2. How exactly do we measure position? I know we measure it by firing light at something and then having that something bounce the light back at us so we can interpret it, but why does high momentum mean we "know" more precisely where it bounced back from?

3. Is there no other way to determine an object's position instead of having objects hit off one another?

4. How is HUP, at this rate, not a measurement problem? I always hear how QM has "intrinsic randomness" and how the uncertainties in HUP are also intrinsic and that this isn't a measurement problem in itself, but to me this sure sounds like it -- akin to searching for an object in a dark room (bumping into something and therefore changing its position). How can I make the leap to understanding how HUP is an "intrinsic" problem?

 

[SpectraCat]

Check out: http://en.wikipedia.org/wiki/Uncertainty_principle#Mathematical_derivations

that shows why the HUP is intrinsic to quantum systems, rather than a feature of measurement.

The whole page is actually pretty good for understanding the different forms and interpretations that the HUP can be expressed in.

 

[SeventhSigma]

I must admit, that math didn't make too much sense to me. It implies that position and momentum are "Hermitian operators" -- why?

I still do not understand why we say HUP is intrinsic.

 

[SpectraCat]

The best qualitative explanation of what it means for the HUP to be intrinsic to quantum systems was given to me by ZapperZ. You can search around to get it in his own words, but I think the following is an accurate paraphrasing of his thought experiment:

Suppose you pass a particle through an arbitrarily narrow slit with width dx ... at the moment it passes through the slit, you have made a very precise measurement of it's position, which means that the x-component of momentum of the particle at that moment has a very large uncertainty. Now suppose that you measure the x-component of momentum of the same particle at some later time .. this can be done with arbitrary precision, for example by simply allowing the particle to impact an imaging detector, and measuring the x-displacement from the position of the center of the slit. So you can *measure* both the position and the momentum of a particle with arbitrary precision ... the HUP places no restrictions on this.

Where the HUP comes in is if you try to repeat the experiment .. you will almost certainly find a very different value for the x-component of the momentum for the next particle that passes through the slit. Furthermore, if you repeat the experiment many times, you will build up an image that represents the momentum distribution that is predicted by the HUP.

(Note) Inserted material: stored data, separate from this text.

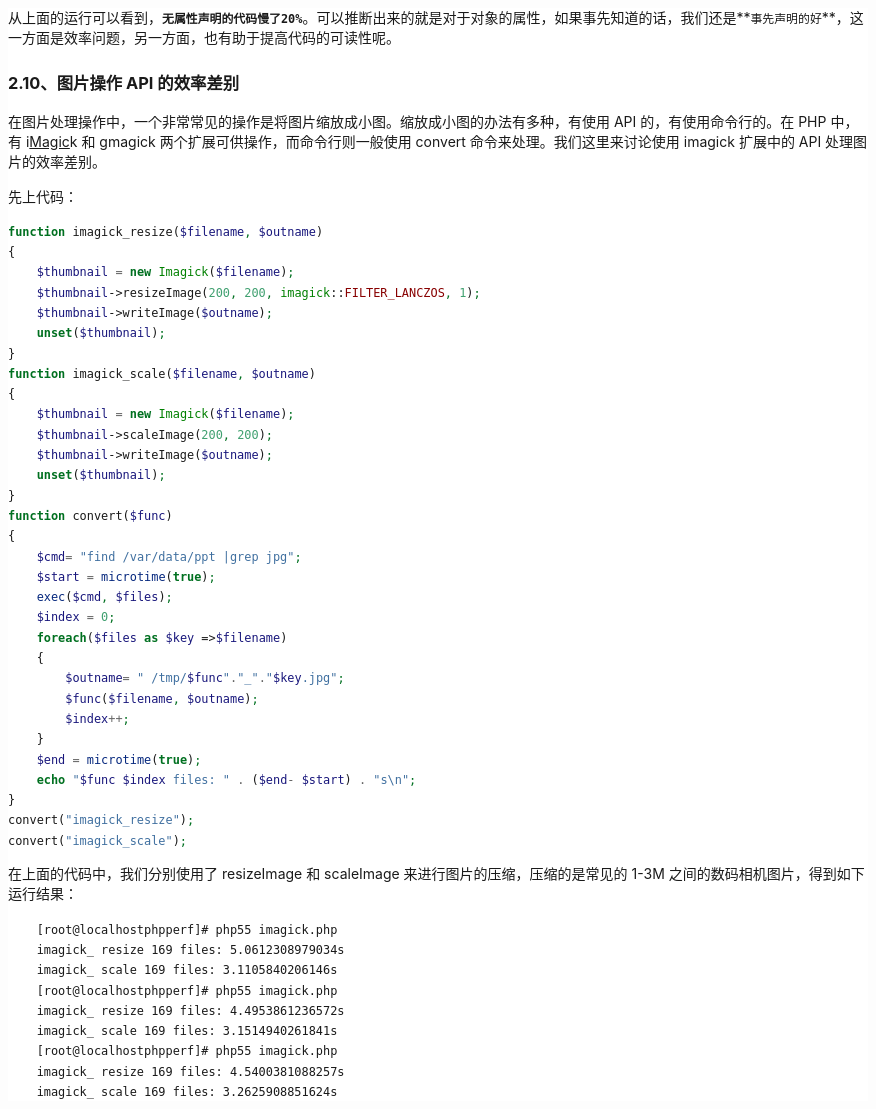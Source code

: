 从上面的运行可以看到，**`无属性声明的代码慢了20%`**。可以推断出来的就是对于对象的属性，如果事先知道的话，我们还是**`事先声明的好`**，这一方面是效率问题，另一方面，也有助于提高代码的可读性呢。

### 2.10、图片操作 API 的效率差别

在图片处理操作中，一个非常常见的操作是将图片缩放成小图。缩放成小图的办法有多种，有使用 API 的，有使用命令行的。在 PHP 中，有 i[Magic][4]k 和 gmagick 两个扩展可供操作，而命令行则一般使用 convert 命令来处理。我们这里来讨论使用 imagick 扩展中的 API 处理图片的效率差别。

先上代码：

```php
function imagick_resize($filename, $outname)
{
    $thumbnail = new Imagick($filename);
    $thumbnail->resizeImage(200, 200, imagick::FILTER_LANCZOS, 1);
    $thumbnail->writeImage($outname);
    unset($thumbnail);
}
function imagick_scale($filename, $outname)
{
    $thumbnail = new Imagick($filename);
    $thumbnail->scaleImage(200, 200);
    $thumbnail->writeImage($outname);
    unset($thumbnail);
}
function convert($func)
{
    $cmd= "find /var/data/ppt |grep jpg";
    $start = microtime(true);
    exec($cmd, $files);
    $index = 0;
    foreach($files as $key =>$filename)
    {
        $outname= " /tmp/$func"."_"."$key.jpg";
        $func($filename, $outname);
        $index++;
    }
    $end = microtime(true);
    echo "$func $index files: " . ($end- $start) . "s\n";
}
convert("imagick_resize");
convert("imagick_scale");
```

在上面的代码中，我们分别使用了 resizeImage 和 scaleImage 来进行图片的压缩，压缩的是常见的 1-3M 之间的数码相机图片，得到如下运行结果：

```
    [root@localhostphpperf]# php55 imagick.php
    imagick_ resize 169 files: 5.0612308979034s 
    imagick_ scale 169 files: 3.1105840206146s
    [root@localhostphpperf]# php55 imagick.php
    imagick_ resize 169 files: 4.4953861236572s 
    imagick_ scale 169 files: 3.1514940261841s
    [root@localhostphpperf]# php55 imagick.php
    imagick_ resize 169 files: 4.5400381088257s 
    imagick_ scale 169 files: 3.2625908851624s
```


[0]: https://www.zhihu.com/people/phpgod
[1]: http://link.zhihu.com/?target=http%3A//www.codeceo.com/article/php-performance-analis.html
[2]: http://link.zhihu.com/?target=http%3A//www.codeceo.com/article/float-number.html
[3]: http://link.zhihu.com/?target=https%3A//github.com/composer/composer/commit/ac676f47f7bbc619678a29deae097b6b0710b799
[4]: http://link.zhihu.com/?target=http%3A//www.codeceo.com/article/magic-javascript-ui.html
[5]: http://link.zhihu.com/?target=http%3A//www.codeceo.com/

So, you can say that, once the the uncertainty of the position has been restricted to a very small value, the distributions of possible momentum values becomes very broad. This places a restriction on the precision with which you can make predictions about the momentum measurements *before* they are made .. you can only say that they will fall somewhere within the width of the momentum distribution determined by the HUP. However, each individual momentum measurement can be made to arbitrary precision.

 

[SpectraCat]

I must admit, that math didn't make too much sense to me. It implies that position and momentum are "Hermitian operators" -- why?

I still do not understand why we say HUP is intrinsic.

Hermetian operators are those which have real eigenvalues (this may not be a helpful distinction). Since when we make observations of physical observables, we always measure real numbers (as opposed to complex numbers), there is a postulate of quantum mechanics that says all physical observables correspond to Hermetian operators.

 

[Matterwave]

I've always like the simple analogy of a wave on a string. If you think of a particle as a wave-packet, then the displacement of the particle is simply given by where the wave packet "is", and the momentum of the particle is given by the wavelength of the wave packet. If we have a wave-packet which was very localized (small uncertainty in x), then it's very hard to measure the wavelength (momentum) of such a wave-packet (the wave-packet must necessarily contain many different waves of different wavelengths). If, on the other hand, you had a very nice plain wave wave-packet over many many oscillations, then you can get a very good measure of the wavelength (momentum), but it's now hard to tell where the wave packet "is" as it is spread out over space. There's an intrinsic trade off because the narrower you make your wave packet, the more frequencies you need to build it.

 

[SeventhSigma]

Okay, so we say that momentum and position are real numbers -- that's all fine and well and intuitive. But why do we have to say that one necessarily implies less precision in the other no matter what?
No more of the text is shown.